There's only 1 example in my book that resembles this problem and it's not really helpful... So I appreciate the help if anyone could help me solve it. Thank you.
You are right in your integration, so we have that: $$\frac{x^2}{2}+x+C=-e^y+K$$ Notice that we have two constants on either side. If we subtract both sides by $K$: $$\frac{x^2}{2}+x+C-K=-e^y$$ Now, we have just one integration constant of $C-K$, so we don't need to work with two constants. We can just say $D=C-K$ and continue. This is a lot easier than using two integration constants, so you should always use one integration constant when you take the integral of both sides.

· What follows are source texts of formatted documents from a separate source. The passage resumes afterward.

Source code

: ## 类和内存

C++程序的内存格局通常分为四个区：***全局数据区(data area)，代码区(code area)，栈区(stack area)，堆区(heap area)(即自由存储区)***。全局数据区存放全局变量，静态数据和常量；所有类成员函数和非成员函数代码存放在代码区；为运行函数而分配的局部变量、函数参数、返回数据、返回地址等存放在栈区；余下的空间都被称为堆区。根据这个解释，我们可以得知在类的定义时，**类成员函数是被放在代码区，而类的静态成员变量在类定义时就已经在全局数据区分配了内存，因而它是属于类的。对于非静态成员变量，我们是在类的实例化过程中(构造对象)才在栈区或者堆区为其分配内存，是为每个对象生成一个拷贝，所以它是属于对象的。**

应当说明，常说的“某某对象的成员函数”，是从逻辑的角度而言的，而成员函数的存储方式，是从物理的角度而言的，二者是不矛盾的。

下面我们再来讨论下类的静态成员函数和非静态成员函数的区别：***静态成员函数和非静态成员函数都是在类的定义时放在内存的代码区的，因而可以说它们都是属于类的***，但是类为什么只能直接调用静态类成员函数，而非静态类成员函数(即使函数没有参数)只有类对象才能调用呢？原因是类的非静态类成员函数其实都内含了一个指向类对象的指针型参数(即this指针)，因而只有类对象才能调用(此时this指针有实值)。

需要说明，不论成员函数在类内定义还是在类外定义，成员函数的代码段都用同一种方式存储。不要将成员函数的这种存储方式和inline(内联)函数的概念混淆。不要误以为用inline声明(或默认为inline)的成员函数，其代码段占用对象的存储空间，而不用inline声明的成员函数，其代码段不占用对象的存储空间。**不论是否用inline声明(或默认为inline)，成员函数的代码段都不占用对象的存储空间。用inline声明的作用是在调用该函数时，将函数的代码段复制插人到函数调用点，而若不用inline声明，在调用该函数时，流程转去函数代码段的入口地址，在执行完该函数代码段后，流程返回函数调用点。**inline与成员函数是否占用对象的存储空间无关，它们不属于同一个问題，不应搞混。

Now, when we substitute in $(x, y)=(0, 1)$, we get: $$\frac{0^2}{2}+0+D=-e^y$$ Notice the lack of a $1=$ in this equation. There is no reason for both of these expression to equal $1$ because they are not $y$. If we solve for $D$, we get $D=-e$
Back to our original equation: $$\frac{x^2}{2}+x+D=-e^y$$ Substitute $D=-e$: $$\frac{x^2}{2}+x-e=-e^y$$ Switch both sides and take the negative: $$e^y=-\frac{x^2}{2}-x+e$$ Take the natural log of both sides: $$y=\ln\left(-\frac{x^2}{2}-x+e\right)$$